Comedian and writer Stephen Fry paid tribute to Milligan the private individual as well as the public figure.

"He was a surprisingly wise and gentle man," Fry said. "He thought very hard about things, and always from another direction."


"He was able to cast light on things in the oddest ways.

"He was an entirely authentic person: he never did anything for any reason other than that it came from himself."

Fry added: "He was a very larky fellow. He spent a lot of time laughing as well as struggling."

Friend and fellow broadcaster Nicholas Parsons compared Milligan to the great comic writer Edward Lear.

"He was a writer-performer: a writer who could perform his own material," Parsons said.

Nicholas Parsons
Nicholas Parsons chairs BBC Radio 4's Just A Minute

"Spike basically moved the world of comedy forward in huge leaps and bounds.

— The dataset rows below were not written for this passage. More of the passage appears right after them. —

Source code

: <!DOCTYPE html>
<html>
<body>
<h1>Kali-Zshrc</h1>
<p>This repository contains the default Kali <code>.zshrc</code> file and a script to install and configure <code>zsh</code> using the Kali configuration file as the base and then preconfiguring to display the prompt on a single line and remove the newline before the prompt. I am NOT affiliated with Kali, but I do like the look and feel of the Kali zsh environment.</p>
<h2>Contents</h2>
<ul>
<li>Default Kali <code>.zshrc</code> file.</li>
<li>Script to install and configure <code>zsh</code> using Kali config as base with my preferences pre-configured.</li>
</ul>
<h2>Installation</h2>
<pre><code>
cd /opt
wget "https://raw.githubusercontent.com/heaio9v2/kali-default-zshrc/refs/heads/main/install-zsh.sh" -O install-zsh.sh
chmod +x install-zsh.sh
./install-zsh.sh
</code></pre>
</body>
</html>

"He was a very quiet, withdrawn person, and very unconfident, but also intellectually very secure: he knew he could stand his own ground with anyone."

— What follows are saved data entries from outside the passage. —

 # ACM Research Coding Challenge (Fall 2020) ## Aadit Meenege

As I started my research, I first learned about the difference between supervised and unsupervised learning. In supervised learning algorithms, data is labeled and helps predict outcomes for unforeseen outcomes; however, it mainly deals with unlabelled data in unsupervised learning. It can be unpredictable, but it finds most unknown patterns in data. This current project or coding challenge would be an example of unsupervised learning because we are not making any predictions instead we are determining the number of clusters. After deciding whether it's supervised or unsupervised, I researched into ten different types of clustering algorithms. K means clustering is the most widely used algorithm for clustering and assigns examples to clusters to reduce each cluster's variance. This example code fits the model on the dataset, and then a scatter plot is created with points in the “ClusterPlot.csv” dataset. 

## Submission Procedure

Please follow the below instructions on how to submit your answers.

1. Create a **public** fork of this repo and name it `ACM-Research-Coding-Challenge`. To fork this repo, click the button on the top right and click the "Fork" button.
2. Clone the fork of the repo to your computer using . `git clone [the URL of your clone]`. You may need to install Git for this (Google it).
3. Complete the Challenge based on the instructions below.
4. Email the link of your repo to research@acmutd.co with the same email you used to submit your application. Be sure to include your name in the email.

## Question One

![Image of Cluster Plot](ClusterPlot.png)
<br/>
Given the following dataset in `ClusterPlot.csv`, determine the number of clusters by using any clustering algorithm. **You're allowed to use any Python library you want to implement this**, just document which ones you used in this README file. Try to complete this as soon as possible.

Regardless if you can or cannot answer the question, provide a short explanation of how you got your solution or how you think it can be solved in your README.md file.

Entertainer Des O'Connor said: "This is very sad news.

"Very few performers could be described as completely unique, but Spike was.

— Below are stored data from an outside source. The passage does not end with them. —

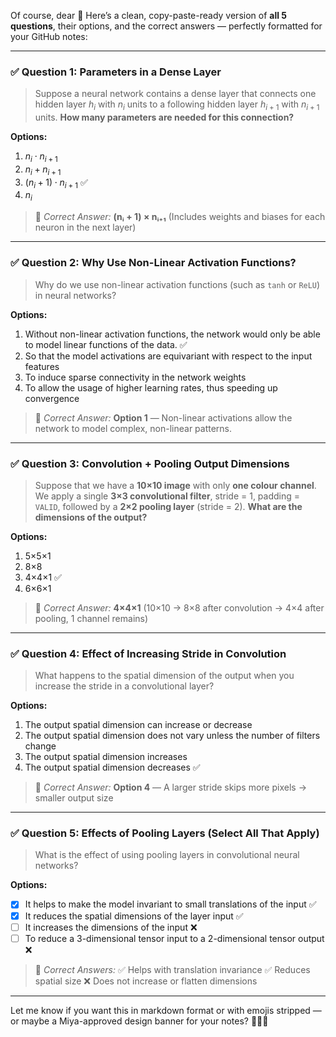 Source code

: Of course, dear 💙 Here’s a clean, copy-paste-ready version of **all 5 questions**, their options, and the correct answers — perfectly formatted for your GitHub notes:

---

### ✅ **Question 1: Parameters in a Dense Layer**

> Suppose a neural network contains a dense layer that connects one hidden layer $h_i$ with $n_i$ units to a following hidden layer $h_{i+1}$ with $n_{i+1}$ units.
> **How many parameters are needed for this connection?**

**Options:**

1. $n_i \cdot n_{i+1}$
2. $n_i + n_{i+1}$
3. $(n_i + 1) \cdot n_{i+1}$ ✅
4. $n_i$

> 🧠 *Correct Answer:* **(nᵢ + 1) × nᵢ₊₁**
> (Includes weights and biases for each neuron in the next layer)

---

### ✅ **Question 2: Why Use Non-Linear Activation Functions?**

> Why do we use non-linear activation functions (such as `tanh` or `ReLU`) in neural networks?

**Options:**

1. Without non-linear activation functions, the network would only be able to model linear functions of the data. ✅
2. So that the model activations are equivariant with respect to the input features
3. To induce sparse connectivity in the network weights
4. To allow the usage of higher learning rates, thus speeding up convergence

> 🧠 *Correct Answer:*
> **Option 1** — Non-linear activations allow the network to model complex, non-linear patterns.

---

### ✅ **Question 3: Convolution + Pooling Output Dimensions**

> Suppose that we have a **10×10 image** with only **one colour channel**.
> We apply a single **3×3 convolutional filter**, stride = 1, padding = `VALID`,
> followed by a **2×2 pooling layer** (stride = 2).
> **What are the dimensions of the output?**

**Options:**

1. 5×5×1
2. 8×8
3. 4×4×1 ✅
4. 6×6×1

> 🧠 *Correct Answer:* **4×4×1**
> (10×10 → 8×8 after convolution → 4×4 after pooling, 1 channel remains)

---

### ✅ **Question 4: Effect of Increasing Stride in Convolution**

> What happens to the spatial dimension of the output when you increase the stride in a convolutional layer?

**Options:**

1. The output spatial dimension can increase or decrease
2. The output spatial dimension does not vary unless the number of filters change
3. The output spatial dimension increases
4. The output spatial dimension decreases ✅

> 🧠 *Correct Answer:*
> **Option 4** — A larger stride skips more pixels → smaller output size

---

### ✅ **Question 5: Effects of Pooling Layers (Select All That Apply)**

> What is the effect of using pooling layers in convolutional neural networks?

**Options:**

* [x] It helps to make the model invariant to small translations of the input ✅
* [x] It reduces the spatial dimensions of the layer input ✅
* [ ] It increases the dimensions of the input ❌
* [ ] To reduce a 3-dimensional tensor input to a 2-dimensional tensor output ❌

> 🧠 *Correct Answers:*
> ✅ Helps with translation invariance
> ✅ Reduces spatial size
> ❌ Does not increase or flatten dimensions

---

Let me know if you want this in markdown format or with emojis stripped — or maybe a Miya-approved design banner for your notes? 🐾📘✨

"He could improvise on the spot. He was a comic genius, a gifted and a wonderfully warm human being.

"I doubt we will see another like him again."


Conservative party leader Iain Duncan Smith said he was "deeply saddened" to hear of the former Goon's death.

"My family and I still find the Goon tapes hilarious, and they created an atmosphere that inspired generations of great comedy successes," he said.

The BBC's director of drama and entertainment, Alan Yentob, said: "Spike Milligan was a comic genius.

"His imagination knew no boundaries.

"He was the soul of The Goons and the inspiration for generations of writers and performers, from Monty Python to the League of Gentlemen.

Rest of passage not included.